言われてみれば、確かにどれもこれも、ダシの味がするんですよね。

「薄味」といわれる料理を食べてみれば、醤油や砂糖の味がしない代わりに、ダシの味がするっていう寸法で。
確かに、素材そのものの味より、ダシの味の方が強いかも。
それを「薄味」っていうのは、ダシの味に慣れてない人には、納得できないところだと思います。

これ、ものすごく面白い発見でした。

ただ、その方が「素材の味が生きている」と感じておられるらしい「温野菜」を私が食べたら、
「このタレ、醤油の味しかしない。おかげで素材の味が死んでる」
と言うかもしれません。

野菜そのものの味を味わうと言っても、なんの調味料もつけないでおいしく食べられる野菜ってそんなにないと思うんですよ。
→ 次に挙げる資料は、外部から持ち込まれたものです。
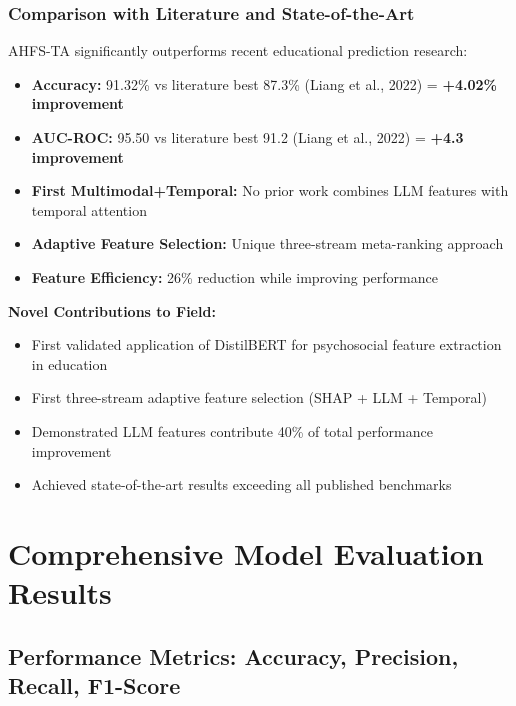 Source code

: \subsubsection{Comparison with Literature and State-of-the-Art}

AHFS-TA significantly outperforms recent educational prediction research:

\begin{itemize}
\item \textbf{Accuracy:} 91.32\% vs literature best 87.3\% (Liang et al., 2022) = \textbf{+4.02\% improvement}
\item \textbf{AUC-ROC:} 95.50 vs literature best 91.2 (Liang et al., 2022) = \textbf{+4.3 improvement}
\item \textbf{First Multimodal+Temporal:} No prior work combines LLM features with temporal attention
\item \textbf{Adaptive Feature Selection:} Unique three-stream meta-ranking approach
\item \textbf{Feature Efficiency:} 26\% reduction while improving performance
\end{itemize}

\textbf{Novel Contributions to Field:}
\begin{itemize}
\item First validated application of DistilBERT for psychosocial feature extraction in education
\item First three-stream adaptive feature selection (SHAP + LLM + Temporal)
\item Demonstrated LLM features contribute 40\% of total performance improvement
\item Achieved state-of-the-art results exceeding all published benchmarks
\end{itemize}

\section{Comprehensive Model Evaluation Results}

\subsection{Performance Metrics: Accuracy, Precision, Recall, F1-Score}

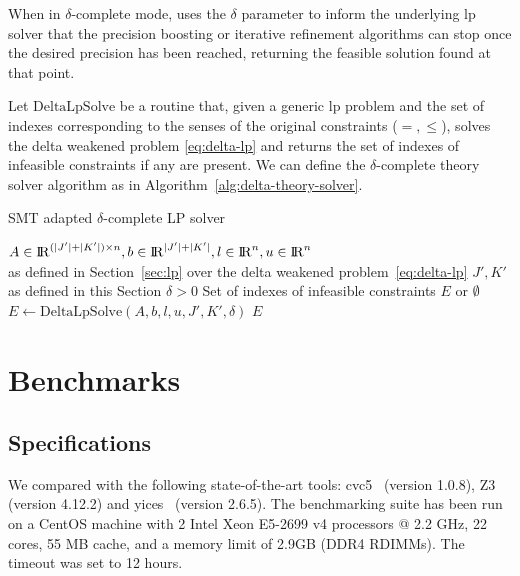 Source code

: \documentclass[runningheads]{llncs}
\begin{document}
When in $\delta$-complete mode, \dlinear uses the $\delta$ parameter to inform the underlying \gls{lp} solver that the precision boosting or iterative refinement algorithms can stop once the desired precision has been reached, returning the feasible solution found at that point.

Let $\text{DeltaLpSolve}$ be a routine that, given a generic \gls{lp} problem and the set of indexes corresponding to the senses of the original constraints ($=, \le$), solves the delta weakened problem \eqref{eq:delta-lp} and returns the set of indexes of infeasible constraints if any are present.
We can define the $\delta$-complete theory solver algorithm as in Algorithm~\ref{alg:delta-theory-solver}.

\begin{algorithm}
    \caption{SMT adapted $\delta$-complete LP solver}\label{alg:delta-theory-solver}
    \begin{algorithmic}
        \Require $A \in {\rm I\!R}^{(|J'| + |K'|) \times n}, b \in {\rm I\!R}^{|J'| + |K'|}, l \in {\rm I\!R}^n, u \in {\rm I\!R}^n$ \\
        \qquad as defined in Section~\ref{sec:lp} over the delta weakened problem~\eqref{eq:delta-lp}
        \Require $J', K'$ as defined in this Section
        \Require $\delta > 0$
        \Ensure Set of indexes of infeasible constraints $E$ or $\emptyset$
        \State $E \gets \text{DeltaLpSolve}(A, b, l, u, J', K', \delta)$ 
        \State \Return $E$
    \end{algorithmic}
\end{algorithm}

\section{Benchmarks}
\label{sec:benchmarks}
\subsection*{Specifications}

We compared \dlinear with the following state-of-the-art tools: cvc5~\cite{ref:cvc5} (version 1.0.8), Z3~\cite{ref:z3} (version 4.12.2) and yices~\cite{ref:yices} (version 2.6.5).
The benchmarking suite has been run on a CentOS machine with 2 Intel Xeon E5-2699 v4 processors @ 2.2 GHz, 22 cores, 55 MB cache, and a memory limit of 2.9GB (DDR4 RDIMMs).
The timeout was set to 12 hours.
\end{document}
近所の畑で、おっちゃんが、摂りたてのお野菜を安く分けてくれるんですが、そのホウレンソウの甘いこと。
軸の赤い部分なんか、お砂糖かかってるんじゃないかと思うぐらい甘い。
でも、なんの調味料もかけなかったら、さびしいなぁ。
塩をひとかけ、パラリとかけただけでも、格段に味が上がると思うわけです。

人参だって、大根だって、お塩ひとかけで味がグンと上がります。
何かをつけなくちゃ、味が半減する。

そのために、関西の人間はダシをかけ、関東の人は(よくわからないけど多分)しょうゆをかける。
そして、その味をして、
「素材の味が生きている!」
と感じるんでしょうね。
結局は、味わいに対する慣れの問題だと思うんですよね。

言わば、「故郷の味」という、フィルターのようなものが出来上がってるんでしょう。

生まれ育った土地の味が一番おいしいってのは、当然っちゃぁ当然な話かと思います。

インドネシアに行ったとき、トイレの後、手でお尻を洗うことにはすぐ慣れたんですが、あのピーナツ油の匂いにはまいりました。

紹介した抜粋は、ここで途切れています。